Keni St. Lewis has his suitcase by the door. The songwriter's wife, Marlene, sits by the door, signaling their mutual anxiety not to miss the plane back to Los Angeles.

Los Angeles, not Washington, is the symbolic locus for St. Lewiss success. He tried to make it as an entertainer in Washington but didn't. In fact, it took 20, slow, rocky years from singing in the corridors of Cardozo High School to the top of the music charts. It took a song called "Boogie Fever." It took Los Angeles, where St. Lewis landed two years ago after stops in Reno and Memphis, to give him a name. So he doesn't want to linger in Washington, his hometown.

"No, no, I'm not anxious to get back to the fast life. Los Angeles just has all the right ingredients for me to fantasize, to create," St. Lewis, slim and curly coiffed, says Los Angeles, he says, has not only provided the right contacts for success but the perfect environment. The palm trees, the sun - Los Angeles gave him a wrm welcome.

His smile is broad and self-confident. Then the expression changes to the same daring, questioning stare of his look-alike, singer James Brown. "In Los Angeles I'm woodshedding, I am a hermit by nature and work best alone. Tauruses are just stubborn, determined people. That's why I stuck it out this long."

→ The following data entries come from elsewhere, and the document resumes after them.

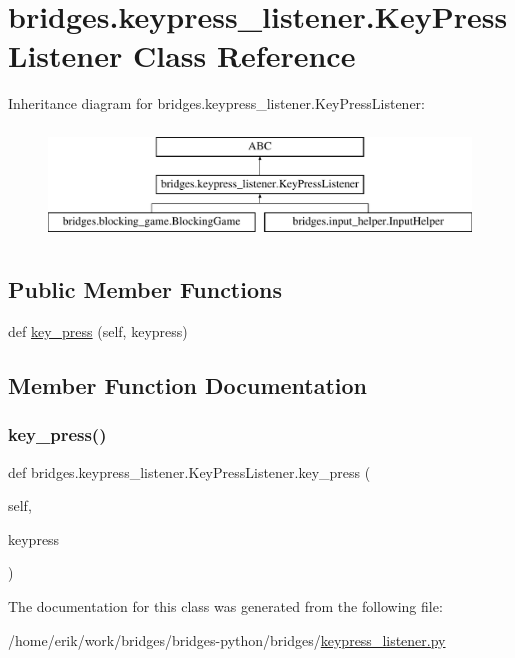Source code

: \hypertarget{classbridges_1_1keypress__listener_1_1_key_press_listener}{}\section{bridges.\+keypress\+\_\+listener.\+Key\+Press\+Listener Class Reference}
\label{classbridges_1_1keypress__listener_1_1_key_press_listener}
Inheritance diagram for bridges.\+keypress\+\_\+listener.\+Key\+Press\+Listener\+:\begin{figure}[H]
\begin{center}
\leavevmode
\includegraphics[height=3.000000cm]{classbridges_1_1keypress__listener_1_1_key_press_listener}
\end{center}
\end{figure}
\subsection*{Public Member Functions}
\begin{DoxyCompactItemize}
\item 
def \hyperlink{classbridges_1_1keypress__listener_1_1_key_press_listener_a0a7b29de00fd412da075d30b8aa61f0d}{key\+\_\+press} (self, keypress)
\end{DoxyCompactItemize}


\subsection{Member Function Documentation}
\mbox{\label{classbridges_1_1keypress__listener_1_1_key_press_listener_a0a7b29de00fd412da075d30b8aa61f0d}} 
\subsubsection{\texorpdfstring{key\+\_\+press()}{key\_press()}}
{\footnotesize\ttfamily def bridges.\+keypress\+\_\+listener.\+Key\+Press\+Listener.\+key\+\_\+press (\begin{DoxyParamCaption}\item[{}]{self,  }\item[{}]{keypress }\end{DoxyParamCaption})}



The documentation for this class was generated from the following file\+:\begin{DoxyCompactItemize}
\item 
/home/erik/work/bridges/bridges-\/python/bridges/\hyperlink{keypress__listener_8py}{keypress\+\_\+listener.\+py}\end{DoxyCompactItemize}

His determination paid off. In the last 14 months, besides "Fever," St. Lewis has written "Hot Line," also for the Sylvers, "Heaven Must Be Missing an Angel," and "Don't Take Away the Music," by Tavares - all million sellers. His "The Ghost of Love" by Tavares is now No. 51 and rising on the Record World chart.

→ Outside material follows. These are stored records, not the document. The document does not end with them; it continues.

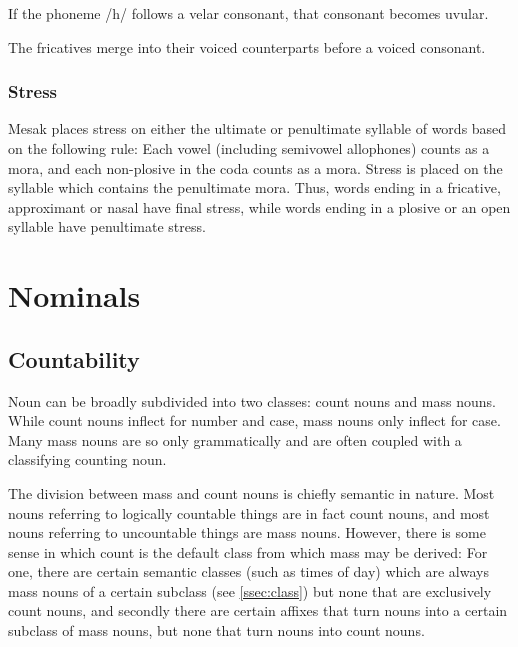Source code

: \documentclass[paper=6in:9in, fontsize=10.5]{scrbook}
\makeatletter
\renewcommand\paragraph{\@startsection{paragraph}{4}{\z@}{\parskip}{-1em}{\normalfont\normalsize\bfseries}}
\newcommand{\ý}{ɨ́}
\makeatother
\begin{document}
\paragraph{K → Q / \_h} If the phoneme /h/ follows a velar consonant, that consonant becomes uvular.

\paragraph{s, ʂ → z, ɻ ~ / \_C[+voice]} The fricatives merge into their voiced counterparts before a voiced consonant.



\subsection{Stress}
Mesak places stress on either the ultimate or penultimate syllable of words based on the following rule: Each vowel (including semivowel allophones) counts as a mora, and each non-plosive in the coda counts as a mora. Stress is placed on the syllable which contains the penultimate mora. Thus, words ending in a fricative, approximant or nasal have final stress, while words ending in a plosive or an open syllable have penultimate stress.

\chapter{Nominals}

\section{Countability}
Noun can be broadly subdivided into two classes: count nouns and mass nouns. While count nouns inflect for number and case, mass nouns only inflect for case. Many mass nouns are so only grammatically and are often coupled with a classifying counting noun. 

The division between mass and count nouns is chiefly semantic in nature. Most nouns referring to logically countable things are in fact count nouns, and most nouns referring to uncountable things are mass nouns. However, there is some sense in which count is the default class from which mass may be derived: For one, there are certain semantic classes (such as times of day) which are always mass nouns of a certain subclass (see \ref{ssec:class}) but none that are exclusively count nouns, and secondly there are certain affixes that turn nouns into a certain subclass of mass nouns, but none that turn nouns into count nouns.
\end{document}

Also, he is featured in the movie, "Record City," in which he sings the title song. In the future he promises more singing and writting. Now Saturday nights are the St. Lewis sound the same way his early idols, the Dells and the Spaniels were Saturday night for Keni St. Lewis.

"Hey, when I wasn't getting anywhere I would get depressed and think about doing something else. But the truth was I found out it was almost too late to do anything else," says St. Lewis flatly. "I can't put my finger on what it was about the singing. In school the V-Js, three other guys and myself, just started writing songs, singing in talent shows."

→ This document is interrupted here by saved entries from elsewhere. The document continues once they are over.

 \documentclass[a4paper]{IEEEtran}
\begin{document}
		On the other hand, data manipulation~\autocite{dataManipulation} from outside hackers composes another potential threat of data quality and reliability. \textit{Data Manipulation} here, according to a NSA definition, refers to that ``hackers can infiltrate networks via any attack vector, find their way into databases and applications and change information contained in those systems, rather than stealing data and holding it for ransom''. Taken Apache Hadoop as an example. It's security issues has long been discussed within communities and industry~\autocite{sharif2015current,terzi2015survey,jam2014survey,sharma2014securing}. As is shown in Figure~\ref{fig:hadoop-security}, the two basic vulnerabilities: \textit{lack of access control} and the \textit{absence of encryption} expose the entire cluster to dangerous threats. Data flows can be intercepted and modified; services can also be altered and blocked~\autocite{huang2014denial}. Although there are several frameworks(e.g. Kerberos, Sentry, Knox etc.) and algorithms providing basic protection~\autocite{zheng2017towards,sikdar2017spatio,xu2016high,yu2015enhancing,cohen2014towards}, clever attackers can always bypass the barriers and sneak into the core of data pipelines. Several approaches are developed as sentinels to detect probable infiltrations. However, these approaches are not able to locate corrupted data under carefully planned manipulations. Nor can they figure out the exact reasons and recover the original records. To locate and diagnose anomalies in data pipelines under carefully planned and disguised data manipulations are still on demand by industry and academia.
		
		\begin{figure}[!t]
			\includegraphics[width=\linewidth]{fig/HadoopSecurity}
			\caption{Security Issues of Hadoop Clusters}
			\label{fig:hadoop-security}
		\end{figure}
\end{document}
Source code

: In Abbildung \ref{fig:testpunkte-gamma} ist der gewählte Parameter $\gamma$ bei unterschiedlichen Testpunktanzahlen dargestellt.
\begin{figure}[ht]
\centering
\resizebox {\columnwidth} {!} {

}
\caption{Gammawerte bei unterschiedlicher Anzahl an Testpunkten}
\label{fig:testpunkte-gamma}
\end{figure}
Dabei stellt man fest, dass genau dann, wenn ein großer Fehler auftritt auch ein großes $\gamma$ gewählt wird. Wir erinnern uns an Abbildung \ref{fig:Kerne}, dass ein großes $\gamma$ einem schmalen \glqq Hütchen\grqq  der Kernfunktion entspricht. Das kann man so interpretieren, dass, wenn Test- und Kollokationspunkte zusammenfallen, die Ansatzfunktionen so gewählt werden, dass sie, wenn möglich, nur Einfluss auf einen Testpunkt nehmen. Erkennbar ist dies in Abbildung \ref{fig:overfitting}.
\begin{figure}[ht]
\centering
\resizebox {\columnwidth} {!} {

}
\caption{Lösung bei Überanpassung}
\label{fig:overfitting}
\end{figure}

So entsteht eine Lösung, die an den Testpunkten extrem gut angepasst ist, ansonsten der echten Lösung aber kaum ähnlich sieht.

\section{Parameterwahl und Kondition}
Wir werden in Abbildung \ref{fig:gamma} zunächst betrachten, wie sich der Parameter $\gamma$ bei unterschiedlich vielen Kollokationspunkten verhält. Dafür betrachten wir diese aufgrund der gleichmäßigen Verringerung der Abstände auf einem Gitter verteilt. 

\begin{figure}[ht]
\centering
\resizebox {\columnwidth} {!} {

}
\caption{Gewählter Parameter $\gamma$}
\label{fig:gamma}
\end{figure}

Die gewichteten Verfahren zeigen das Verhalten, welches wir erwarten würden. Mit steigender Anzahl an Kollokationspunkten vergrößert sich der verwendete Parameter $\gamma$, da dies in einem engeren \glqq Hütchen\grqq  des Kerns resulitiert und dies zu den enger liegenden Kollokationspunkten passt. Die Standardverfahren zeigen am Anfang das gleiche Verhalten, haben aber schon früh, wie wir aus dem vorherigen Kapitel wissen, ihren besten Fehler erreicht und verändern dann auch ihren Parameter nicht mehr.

Though Los Angeles is now his chosen ground, St. Lewis continues to support his friends in the music business here. He's sitting in the Thomas Circle office of a former singing partner, Max Kidd, who is vice president of a record promotion firm, Al and the Kidd. "Things just didn't happen for us. But we are all kind of hard-headed," says Kidd.

While he was at Cardozo, St. Lewis wrote "Bad Detective," a hit song for the Coasters, one of the '50s best rock and roll groups, who, at the time of St. Lewis' association were on downslide. His group, the V-J's, however, were so singleminded about music they once had an uncle drive them to New York's famous Apollo Theater for amateur (they finished second). In Washington they did some backup work for Billy Stewart along the old supperclub strip on 14th Street> but their gigs extended only to Danville, Va.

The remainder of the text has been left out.